- _Task brief_: Word for word, print out all of the data, omitting every image.

□ □ □

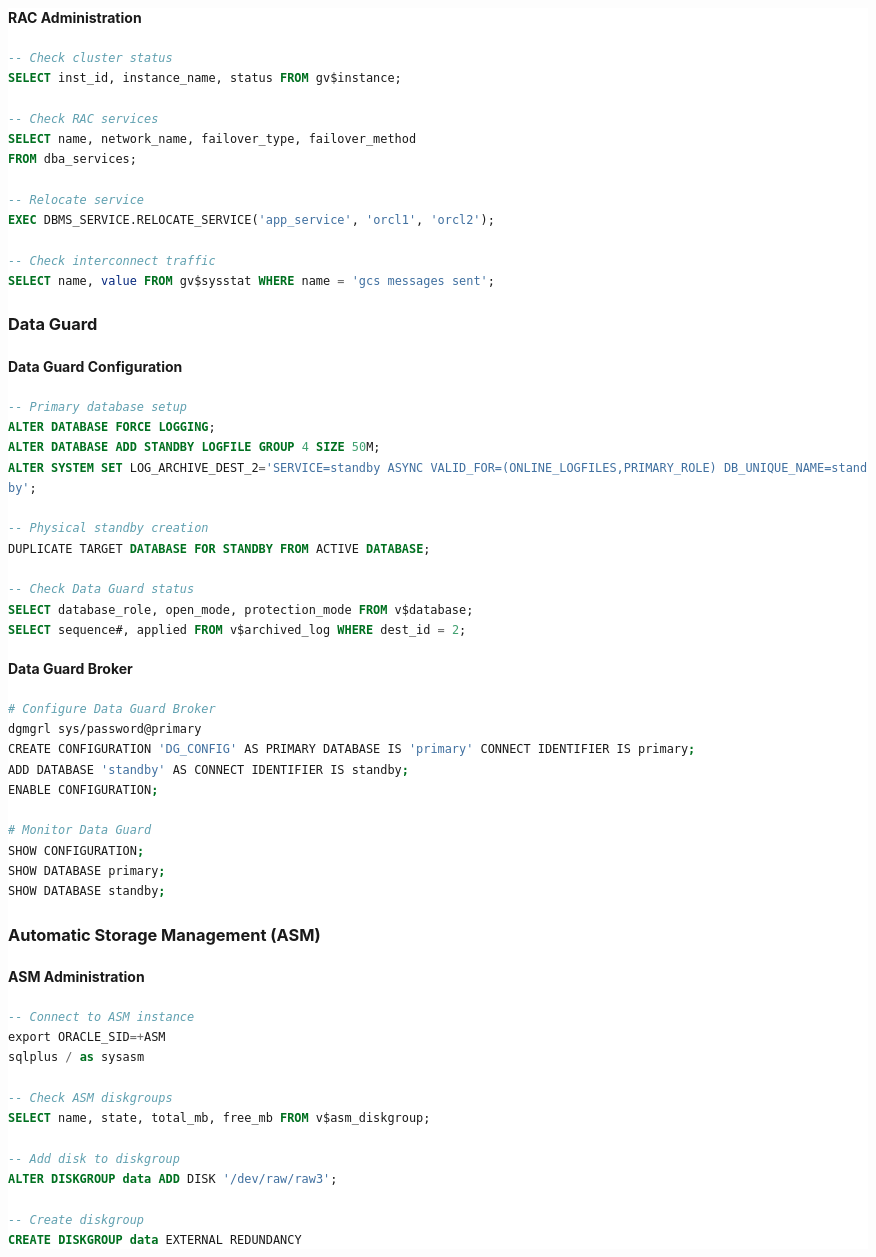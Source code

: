 #### RAC Administration
```sql
-- Check cluster status
SELECT inst_id, instance_name, status FROM gv$instance;

-- Check RAC services
SELECT name, network_name, failover_type, failover_method 
FROM dba_services;

-- Relocate service
EXEC DBMS_SERVICE.RELOCATE_SERVICE('app_service', 'orcl1', 'orcl2');

-- Check interconnect traffic
SELECT name, value FROM gv$sysstat WHERE name = 'gcs messages sent';
```

### Data Guard

#### Data Guard Configuration
```sql
-- Primary database setup
ALTER DATABASE FORCE LOGGING;
ALTER DATABASE ADD STANDBY LOGFILE GROUP 4 SIZE 50M;
ALTER SYSTEM SET LOG_ARCHIVE_DEST_2='SERVICE=standby ASYNC VALID_FOR=(ONLINE_LOGFILES,PRIMARY_ROLE) DB_UNIQUE_NAME=standby';

-- Physical standby creation
DUPLICATE TARGET DATABASE FOR STANDBY FROM ACTIVE DATABASE;

-- Check Data Guard status
SELECT database_role, open_mode, protection_mode FROM v$database;
SELECT sequence#, applied FROM v$archived_log WHERE dest_id = 2;
```

#### Data Guard Broker
```bash
# Configure Data Guard Broker
dgmgrl sys/password@primary
CREATE CONFIGURATION 'DG_CONFIG' AS PRIMARY DATABASE IS 'primary' CONNECT IDENTIFIER IS primary;
ADD DATABASE 'standby' AS CONNECT IDENTIFIER IS standby;
ENABLE CONFIGURATION;

# Monitor Data Guard
SHOW CONFIGURATION;
SHOW DATABASE primary;
SHOW DATABASE standby;
```

### Automatic Storage Management (ASM)

#### ASM Administration
```sql
-- Connect to ASM instance
export ORACLE_SID=+ASM
sqlplus / as sysasm

-- Check ASM diskgroups
SELECT name, state, total_mb, free_mb FROM v$asm_diskgroup;

-- Add disk to diskgroup
ALTER DISKGROUP data ADD DISK '/dev/raw/raw3';

-- Create diskgroup
CREATE DISKGROUP data EXTERNAL REDUNDANCY
```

□ □ □

- _Task solution_:
Source code

: #### RAC Administration
```sql
-- Check cluster status
SELECT inst_id, instance_name, status FROM gv$instance;

-- Check RAC services
SELECT name, network_name, failover_type, failover_method 
FROM dba_services;

-- Relocate service
EXEC DBMS_SERVICE.RELOCATE_SERVICE('app_service', 'orcl1', 'orcl2');

-- Check interconnect traffic
SELECT name, value FROM gv$sysstat WHERE name = 'gcs messages sent';
```

### Data Guard

#### Data Guard Configuration
```sql
-- Primary database setup
ALTER DATABASE FORCE LOGGING;
ALTER DATABASE ADD STANDBY LOGFILE GROUP 4 SIZE 50M;
ALTER SYSTEM SET LOG_ARCHIVE_DEST_2='SERVICE=standby ASYNC VALID_FOR=(ONLINE_LOGFILES,PRIMARY_ROLE) DB_UNIQUE_NAME=standby';

-- Physical standby creation
DUPLICATE TARGET DATABASE FOR STANDBY FROM ACTIVE DATABASE;

-- Check Data Guard status
SELECT database_role, open_mode, protection_mode FROM v$database;
SELECT sequence#, applied FROM v$archived_log WHERE dest_id = 2;
```

#### Data Guard Broker
```bash
# Configure Data Guard Broker
dgmgrl sys/password@primary
CREATE CONFIGURATION 'DG_CONFIG' AS PRIMARY DATABASE IS 'primary' CONNECT IDENTIFIER IS primary;
ADD DATABASE 'standby' AS CONNECT IDENTIFIER IS standby;
ENABLE CONFIGURATION;

# Monitor Data Guard
SHOW CONFIGURATION;
SHOW DATABASE primary;
SHOW DATABASE standby;
```

### Automatic Storage Management (ASM)

#### ASM Administration
```sql
-- Connect to ASM instance
export ORACLE_SID=+ASM
sqlplus / as sysasm

-- Check ASM diskgroups
SELECT name, state, total_mb, free_mb FROM v$asm_diskgroup;

-- Add disk to diskgroup
ALTER DISKGROUP data ADD DISK '/dev/raw/raw3';

-- Create diskgroup
CREATE DISKGROUP data EXTERNAL REDUNDANCY
```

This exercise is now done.